Work required: All records that follow are to be copied exactly, with images omitted.

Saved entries
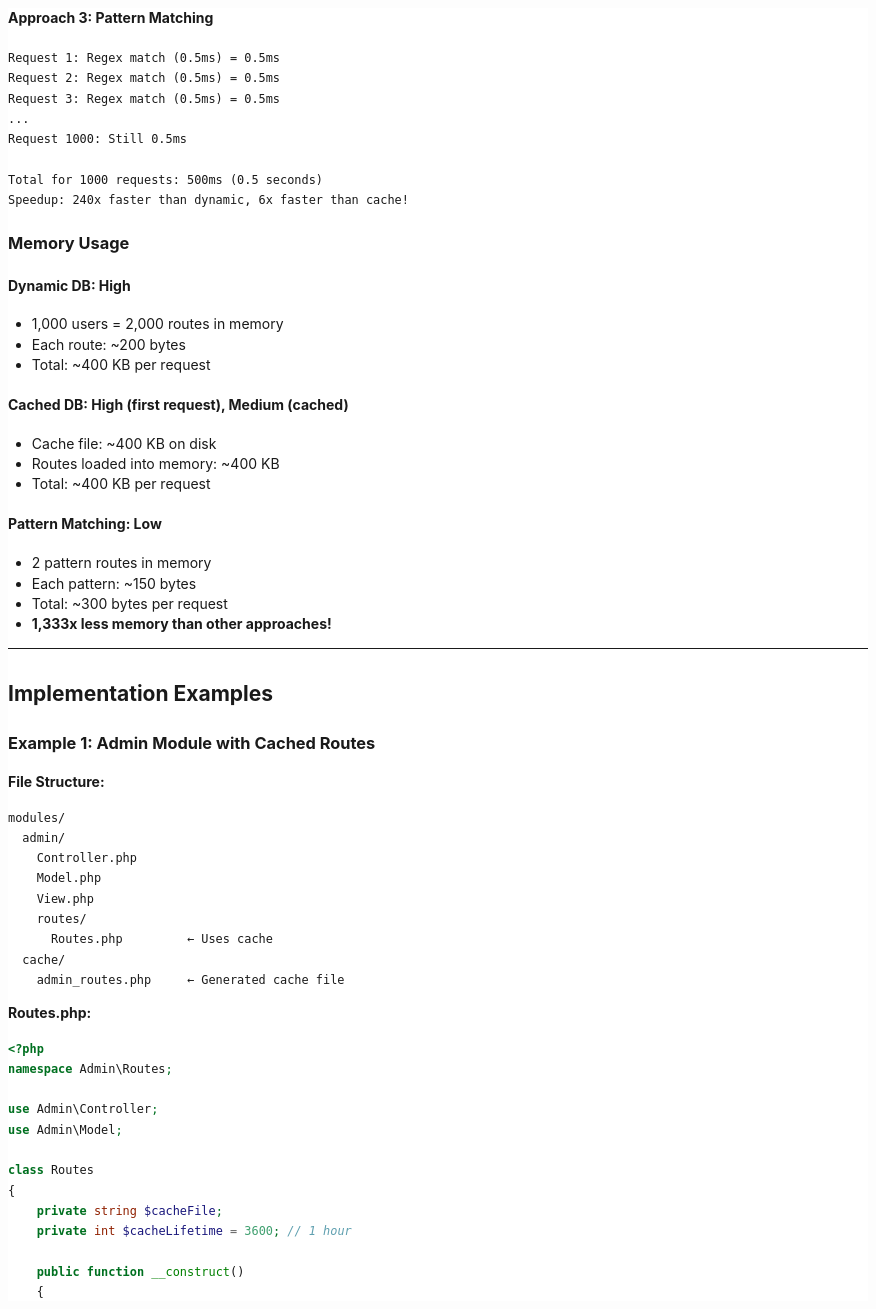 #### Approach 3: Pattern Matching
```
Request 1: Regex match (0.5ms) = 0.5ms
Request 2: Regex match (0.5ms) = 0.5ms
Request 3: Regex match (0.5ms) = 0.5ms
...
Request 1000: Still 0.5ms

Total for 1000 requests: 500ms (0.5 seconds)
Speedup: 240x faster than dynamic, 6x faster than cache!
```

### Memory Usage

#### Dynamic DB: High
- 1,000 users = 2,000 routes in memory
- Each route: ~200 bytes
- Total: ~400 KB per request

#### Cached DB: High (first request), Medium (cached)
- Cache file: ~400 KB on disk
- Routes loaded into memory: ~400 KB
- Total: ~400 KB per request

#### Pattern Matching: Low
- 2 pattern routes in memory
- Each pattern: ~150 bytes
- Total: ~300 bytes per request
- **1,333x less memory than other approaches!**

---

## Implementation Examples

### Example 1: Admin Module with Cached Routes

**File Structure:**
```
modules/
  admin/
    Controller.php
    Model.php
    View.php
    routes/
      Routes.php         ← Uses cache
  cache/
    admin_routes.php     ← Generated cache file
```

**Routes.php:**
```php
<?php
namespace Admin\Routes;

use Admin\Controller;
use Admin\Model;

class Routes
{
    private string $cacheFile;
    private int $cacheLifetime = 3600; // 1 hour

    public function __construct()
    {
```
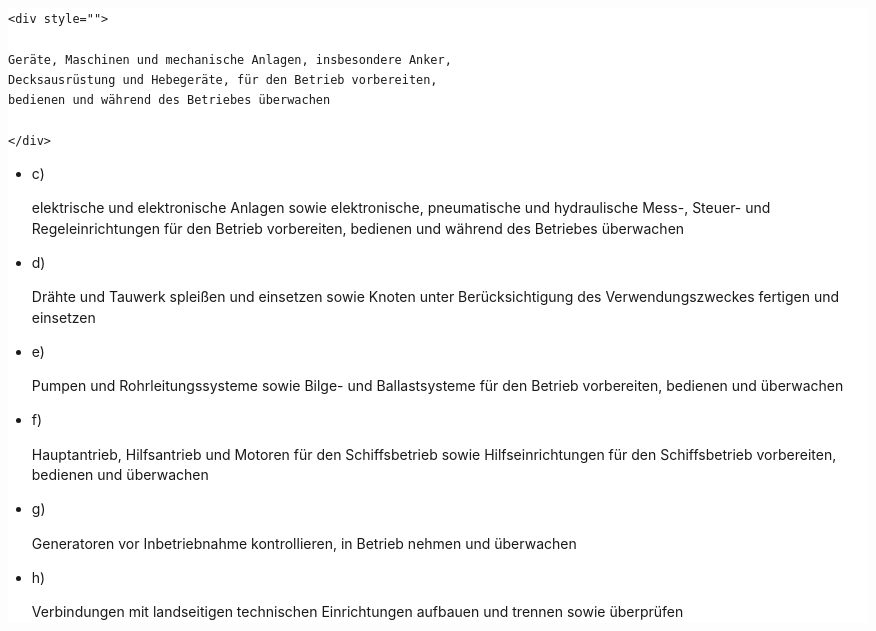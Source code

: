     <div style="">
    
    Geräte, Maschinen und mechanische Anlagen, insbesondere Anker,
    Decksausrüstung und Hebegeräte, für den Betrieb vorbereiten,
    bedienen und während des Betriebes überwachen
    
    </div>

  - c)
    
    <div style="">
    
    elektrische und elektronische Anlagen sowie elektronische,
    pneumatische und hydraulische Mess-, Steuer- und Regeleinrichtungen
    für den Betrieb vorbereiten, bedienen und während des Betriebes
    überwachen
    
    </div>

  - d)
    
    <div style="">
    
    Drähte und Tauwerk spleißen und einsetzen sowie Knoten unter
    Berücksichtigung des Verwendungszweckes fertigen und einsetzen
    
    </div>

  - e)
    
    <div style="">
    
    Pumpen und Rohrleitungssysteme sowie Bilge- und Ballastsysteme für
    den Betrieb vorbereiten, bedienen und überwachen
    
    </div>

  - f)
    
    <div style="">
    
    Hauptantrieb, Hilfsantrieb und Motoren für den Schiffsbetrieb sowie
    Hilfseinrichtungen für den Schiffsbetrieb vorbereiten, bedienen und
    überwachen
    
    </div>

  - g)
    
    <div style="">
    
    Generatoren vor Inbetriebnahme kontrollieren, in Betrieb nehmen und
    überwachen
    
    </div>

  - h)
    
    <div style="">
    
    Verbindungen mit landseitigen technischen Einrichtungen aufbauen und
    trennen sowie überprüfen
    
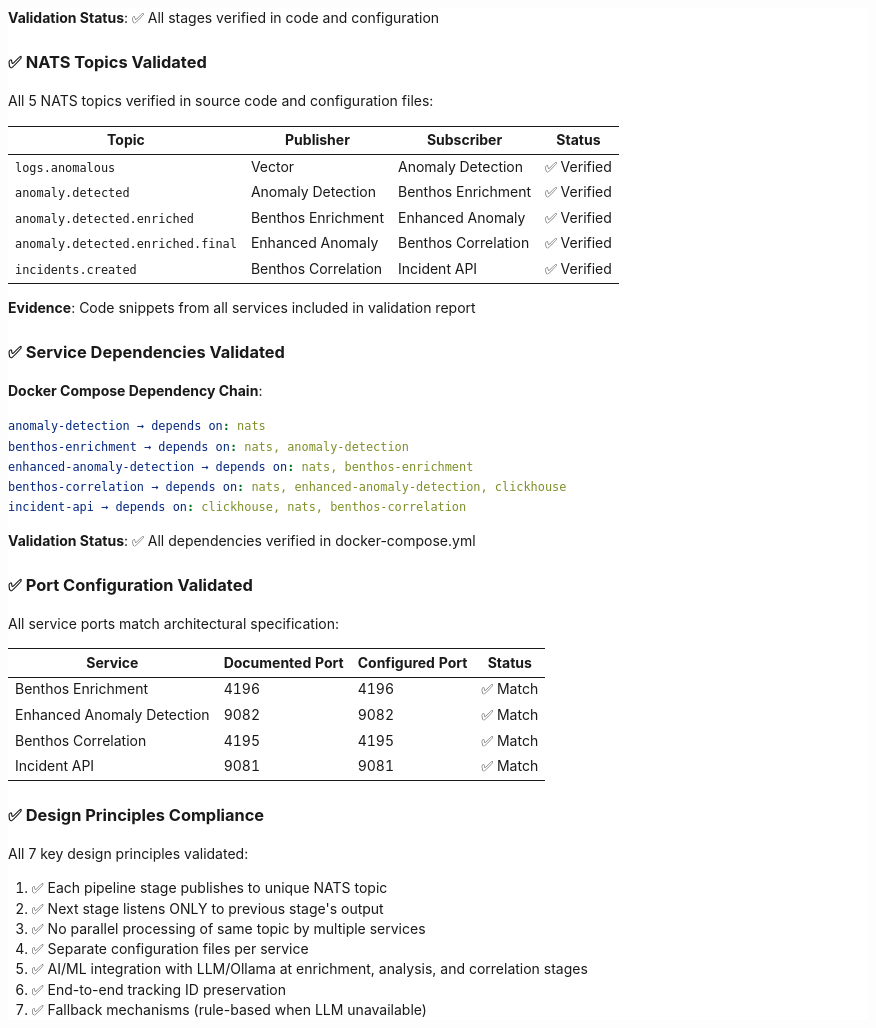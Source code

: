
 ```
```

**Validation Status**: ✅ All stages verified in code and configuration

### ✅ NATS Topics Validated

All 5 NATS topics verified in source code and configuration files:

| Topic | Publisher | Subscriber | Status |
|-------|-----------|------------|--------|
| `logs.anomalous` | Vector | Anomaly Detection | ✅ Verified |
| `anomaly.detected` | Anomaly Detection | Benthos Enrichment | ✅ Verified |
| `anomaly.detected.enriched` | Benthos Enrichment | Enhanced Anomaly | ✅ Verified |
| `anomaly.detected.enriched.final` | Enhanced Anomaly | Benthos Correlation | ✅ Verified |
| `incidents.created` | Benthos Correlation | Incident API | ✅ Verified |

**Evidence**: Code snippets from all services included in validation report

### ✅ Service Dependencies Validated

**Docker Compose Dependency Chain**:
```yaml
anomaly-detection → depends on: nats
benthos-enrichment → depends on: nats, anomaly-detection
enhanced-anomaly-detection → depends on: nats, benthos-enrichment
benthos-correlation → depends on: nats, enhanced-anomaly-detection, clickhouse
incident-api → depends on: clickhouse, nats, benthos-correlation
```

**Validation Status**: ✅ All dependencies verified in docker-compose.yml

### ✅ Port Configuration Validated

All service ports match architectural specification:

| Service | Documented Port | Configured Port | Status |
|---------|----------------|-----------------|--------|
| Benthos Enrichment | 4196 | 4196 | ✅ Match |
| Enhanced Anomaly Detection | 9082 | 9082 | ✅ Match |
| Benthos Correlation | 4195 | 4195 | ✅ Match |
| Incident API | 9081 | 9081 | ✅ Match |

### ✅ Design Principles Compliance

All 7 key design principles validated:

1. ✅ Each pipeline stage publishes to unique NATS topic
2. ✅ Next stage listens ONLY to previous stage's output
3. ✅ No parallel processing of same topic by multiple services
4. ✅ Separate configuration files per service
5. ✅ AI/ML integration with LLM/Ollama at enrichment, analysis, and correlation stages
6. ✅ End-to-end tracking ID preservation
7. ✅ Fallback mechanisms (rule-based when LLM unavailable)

Answer box:
 #### Approach 3: Pattern Matching
```
Request 1: Regex match (0.5ms) = 0.5ms
Request 2: Regex match (0.5ms) = 0.5ms
Request 3: Regex match (0.5ms) = 0.5ms
...
Request 1000: Still 0.5ms

Total for 1000 requests: 500ms (0.5 seconds)
Speedup: 240x faster than dynamic, 6x faster than cache!
```

### Memory Usage

#### Dynamic DB: High
- 1,000 users = 2,000 routes in memory
- Each route: ~200 bytes
- Total: ~400 KB per request

#### Cached DB: High (first request), Medium (cached)
- Cache file: ~400 KB on disk
- Routes loaded into memory: ~400 KB
- Total: ~400 KB per request

#### Pattern Matching: Low
- 2 pattern routes in memory
- Each pattern: ~150 bytes
- Total: ~300 bytes per request
- **1,333x less memory than other approaches!**

---

## Implementation Examples

### Example 1: Admin Module with Cached Routes

**File Structure:**
```
modules/
  admin/
    Controller.php
    Model.php
    View.php
    routes/
      Routes.php         ← Uses cache
  cache/
    admin_routes.php     ← Generated cache file
```

**Routes.php:**
```php
<?php
namespace Admin\Routes;

use Admin\Controller;
use Admin\Model;

class Routes
{
    private string $cacheFile;
    private int $cacheLifetime = 3600; // 1 hour

    public function __construct()
    {
```
Source code

:     <div style="">
    
    Geräte, Maschinen und mechanische Anlagen, insbesondere Anker,
    Decksausrüstung und Hebegeräte, für den Betrieb vorbereiten,
    bedienen und während des Betriebes überwachen
    
    </div>

  - c)
    
    <div style="">
    
    elektrische und elektronische Anlagen sowie elektronische,
    pneumatische und hydraulische Mess-, Steuer- und Regeleinrichtungen
    für den Betrieb vorbereiten, bedienen und während des Betriebes
    überwachen
    
    </div>

  - d)
    
    <div style="">
    
    Drähte und Tauwerk spleißen und einsetzen sowie Knoten unter
    Berücksichtigung des Verwendungszweckes fertigen und einsetzen
    
    </div>

  - e)
    
    <div style="">
    
    Pumpen und Rohrleitungssysteme sowie Bilge- und Ballastsysteme für
    den Betrieb vorbereiten, bedienen und überwachen
    
    </div>

  - f)
    
    <div style="">
    
    Hauptantrieb, Hilfsantrieb und Motoren für den Schiffsbetrieb sowie
    Hilfseinrichtungen für den Schiffsbetrieb vorbereiten, bedienen und
    überwachen
    
    </div>

  - g)
    
    <div style="">
    
    Generatoren vor Inbetriebnahme kontrollieren, in Betrieb nehmen und
    überwachen
    
    </div>

  - h)
    
    <div style="">
    
    Verbindungen mit landseitigen technischen Einrichtungen aufbauen und
    trennen sowie überprüfen
    
Source code

:
 ```
```

**Validation Status**: ✅ All stages verified in code and configuration

### ✅ NATS Topics Validated

All 5 NATS topics verified in source code and configuration files:

| Topic | Publisher | Subscriber | Status |
|-------|-----------|------------|--------|
| `logs.anomalous` | Vector | Anomaly Detection | ✅ Verified |
| `anomaly.detected` | Anomaly Detection | Benthos Enrichment | ✅ Verified |
| `anomaly.detected.enriched` | Benthos Enrichment | Enhanced Anomaly | ✅ Verified |
| `anomaly.detected.enriched.final` | Enhanced Anomaly | Benthos Correlation | ✅ Verified |
| `incidents.created` | Benthos Correlation | Incident API | ✅ Verified |

**Evidence**: Code snippets from all services included in validation report

### ✅ Service Dependencies Validated

**Docker Compose Dependency Chain**:
```yaml
anomaly-detection → depends on: nats
benthos-enrichment → depends on: nats, anomaly-detection
enhanced-anomaly-detection → depends on: nats, benthos-enrichment
benthos-correlation → depends on: nats, enhanced-anomaly-detection, clickhouse
incident-api → depends on: clickhouse, nats, benthos-correlation
```

**Validation Status**: ✅ All dependencies verified in docker-compose.yml

### ✅ Port Configuration Validated

All service ports match architectural specification:

| Service | Documented Port | Configured Port | Status |
|---------|----------------|-----------------|--------|
| Benthos Enrichment | 4196 | 4196 | ✅ Match |
| Enhanced Anomaly Detection | 9082 | 9082 | ✅ Match |
| Benthos Correlation | 4195 | 4195 | ✅ Match |
| Incident API | 9081 | 9081 | ✅ Match |

### ✅ Design Principles Compliance

All 7 key design principles validated:

1. ✅ Each pipeline stage publishes to unique NATS topic
2. ✅ Next stage listens ONLY to previous stage's output
3. ✅ No parallel processing of same topic by multiple services
4. ✅ Separate configuration files per service
5. ✅ AI/ML integration with LLM/Ollama at enrichment, analysis, and correlation stages
6. ✅ End-to-end tracking ID preservation
7. ✅ Fallback mechanisms (rule-based when LLM unavailable)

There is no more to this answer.